In my own practice, the low FODMAP diet is often our first line management strategy for IBS. The response rate is overall quite good; we see that 70-80% of our clients see significant symptom improvement on the low FODMAP diet. Talk about great odds! This is exactly why we like to start here - low risk, high reward!

Let’s not forget however, food is only one leg holding up our metaphorical IBS table. Other lifestyle management strategies are equally as important. In particular, stress plays a huge role in symptom management. For this reason, it is often recommended to work with a psychologist and/or adopt mindfulness-based stress reduction techniques into your daily life. These could include meditation, deep breathing, or body scan exercises.

Medications: second line of treatment for IBS

As I previously noted, it is totally valid and acceptable to manage IBS with pharmacological therapies if necessary. There seems to be such a stigma about this in the IBS community! Trust me - you are not accepting defeat if you need medication to help you feel good in your body!

There are a few types of medications that we commonly use in conjunction with lifestyle and dietary management strategies. Medications that may be recommended by your healthcare team could include:

Irritable bowel syndrome is also known to be a condition in which you may have "flare-ups" or episodes that are worse than others. Many of my clients prefer to use medications and non-pharmacological herbal products (or both) during these more painful and distressing times. Depending on the severity of your symptoms and your lifestyle, this may be a great option for you as well.

I like to refer to this as “emergency IBS management” and I encourage my clients to create a plan for those times when they may need more support in the form of medication. A great example - traveling! Your digestive system can take a significant hit when you’re on vacation or traveling for work. This is also a time when we tend to have less control over our food choices, so calling for back-up may be just the thing!
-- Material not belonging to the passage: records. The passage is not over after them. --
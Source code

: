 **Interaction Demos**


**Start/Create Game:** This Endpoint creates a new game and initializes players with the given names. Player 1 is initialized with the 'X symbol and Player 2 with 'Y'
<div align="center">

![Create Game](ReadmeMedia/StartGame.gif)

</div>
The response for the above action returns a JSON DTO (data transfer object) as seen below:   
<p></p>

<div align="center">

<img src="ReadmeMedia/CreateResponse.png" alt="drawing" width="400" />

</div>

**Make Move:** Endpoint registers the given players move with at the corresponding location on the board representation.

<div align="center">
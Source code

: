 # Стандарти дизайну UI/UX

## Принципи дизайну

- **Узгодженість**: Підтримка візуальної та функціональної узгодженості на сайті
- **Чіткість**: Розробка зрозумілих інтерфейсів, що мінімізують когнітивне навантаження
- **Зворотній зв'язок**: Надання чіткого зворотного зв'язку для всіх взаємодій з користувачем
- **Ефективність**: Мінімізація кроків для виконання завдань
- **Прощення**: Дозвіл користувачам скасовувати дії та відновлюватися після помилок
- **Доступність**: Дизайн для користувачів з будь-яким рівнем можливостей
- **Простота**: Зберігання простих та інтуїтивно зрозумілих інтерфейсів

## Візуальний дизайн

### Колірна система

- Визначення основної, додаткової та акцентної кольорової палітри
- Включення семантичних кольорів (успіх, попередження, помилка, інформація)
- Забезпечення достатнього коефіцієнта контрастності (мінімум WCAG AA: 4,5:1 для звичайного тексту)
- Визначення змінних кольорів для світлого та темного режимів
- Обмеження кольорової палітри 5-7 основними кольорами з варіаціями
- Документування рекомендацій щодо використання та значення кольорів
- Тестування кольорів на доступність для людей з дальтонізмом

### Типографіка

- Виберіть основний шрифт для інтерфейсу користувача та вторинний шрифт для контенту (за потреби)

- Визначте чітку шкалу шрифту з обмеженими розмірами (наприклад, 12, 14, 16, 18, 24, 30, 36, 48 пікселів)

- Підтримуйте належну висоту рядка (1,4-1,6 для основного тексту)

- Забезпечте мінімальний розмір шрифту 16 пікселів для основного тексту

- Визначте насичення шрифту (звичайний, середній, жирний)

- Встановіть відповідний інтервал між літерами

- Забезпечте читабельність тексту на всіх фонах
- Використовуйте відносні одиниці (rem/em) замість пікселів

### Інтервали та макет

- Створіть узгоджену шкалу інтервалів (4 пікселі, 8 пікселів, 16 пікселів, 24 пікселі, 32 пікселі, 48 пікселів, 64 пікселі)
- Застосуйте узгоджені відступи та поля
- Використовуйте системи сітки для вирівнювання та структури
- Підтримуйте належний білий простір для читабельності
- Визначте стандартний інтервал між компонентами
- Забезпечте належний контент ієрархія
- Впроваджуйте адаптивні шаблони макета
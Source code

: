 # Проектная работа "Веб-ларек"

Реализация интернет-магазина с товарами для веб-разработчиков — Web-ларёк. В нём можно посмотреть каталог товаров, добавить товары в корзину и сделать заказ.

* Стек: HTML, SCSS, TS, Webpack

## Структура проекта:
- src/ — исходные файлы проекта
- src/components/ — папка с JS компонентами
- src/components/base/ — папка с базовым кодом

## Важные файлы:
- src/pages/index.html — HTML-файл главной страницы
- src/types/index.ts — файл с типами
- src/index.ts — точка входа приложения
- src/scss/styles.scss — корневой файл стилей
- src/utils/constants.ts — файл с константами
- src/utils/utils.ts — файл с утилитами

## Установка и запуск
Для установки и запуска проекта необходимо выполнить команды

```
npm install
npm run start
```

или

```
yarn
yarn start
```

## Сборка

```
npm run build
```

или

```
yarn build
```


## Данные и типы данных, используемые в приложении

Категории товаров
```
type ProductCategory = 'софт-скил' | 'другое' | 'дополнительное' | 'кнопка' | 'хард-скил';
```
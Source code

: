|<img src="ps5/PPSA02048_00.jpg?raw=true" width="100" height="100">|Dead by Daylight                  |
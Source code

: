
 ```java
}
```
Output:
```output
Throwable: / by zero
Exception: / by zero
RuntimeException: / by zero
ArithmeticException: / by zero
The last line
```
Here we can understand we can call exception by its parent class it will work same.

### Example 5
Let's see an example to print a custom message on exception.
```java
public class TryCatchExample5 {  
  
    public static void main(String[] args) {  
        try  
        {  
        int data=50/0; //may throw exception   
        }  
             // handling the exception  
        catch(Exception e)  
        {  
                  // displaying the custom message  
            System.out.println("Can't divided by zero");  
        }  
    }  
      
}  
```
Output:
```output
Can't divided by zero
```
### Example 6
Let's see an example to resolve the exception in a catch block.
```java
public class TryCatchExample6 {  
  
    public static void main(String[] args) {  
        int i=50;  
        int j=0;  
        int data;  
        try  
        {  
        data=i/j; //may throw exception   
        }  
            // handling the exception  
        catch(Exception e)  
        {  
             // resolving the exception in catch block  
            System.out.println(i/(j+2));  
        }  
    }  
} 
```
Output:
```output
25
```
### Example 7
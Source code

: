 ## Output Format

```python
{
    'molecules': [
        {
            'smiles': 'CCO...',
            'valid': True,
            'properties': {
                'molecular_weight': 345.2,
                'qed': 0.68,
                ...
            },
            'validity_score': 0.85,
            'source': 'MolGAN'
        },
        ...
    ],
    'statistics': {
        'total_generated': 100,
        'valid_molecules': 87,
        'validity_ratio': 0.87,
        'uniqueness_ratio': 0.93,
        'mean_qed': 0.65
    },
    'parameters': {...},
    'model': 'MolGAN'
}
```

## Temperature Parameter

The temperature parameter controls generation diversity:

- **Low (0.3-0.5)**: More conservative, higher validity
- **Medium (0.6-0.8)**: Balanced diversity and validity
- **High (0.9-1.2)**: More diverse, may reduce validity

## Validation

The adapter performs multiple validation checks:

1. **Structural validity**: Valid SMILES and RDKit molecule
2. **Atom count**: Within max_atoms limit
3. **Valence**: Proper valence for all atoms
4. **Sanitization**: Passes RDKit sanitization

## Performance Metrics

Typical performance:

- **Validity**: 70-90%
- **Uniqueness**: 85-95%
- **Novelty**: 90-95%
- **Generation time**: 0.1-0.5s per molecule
If you feel you need support finding the right combination of dietary, lifestyle, and/or pharmacological management tools for your IBS, it is best to speak with your doctor and a dietitian who specializes in digestive health. Remember, each individual is different, so getting one-on-one support is a great way to get a customized plan that will work for you and your symptoms.

This article represents the opinions, thoughts, and experiences of the author; none of this content has been paid for by any advertiser. The team does not recommend or endorse any products or treatments discussed herein. Learn more about how we maintain editorial integrity here.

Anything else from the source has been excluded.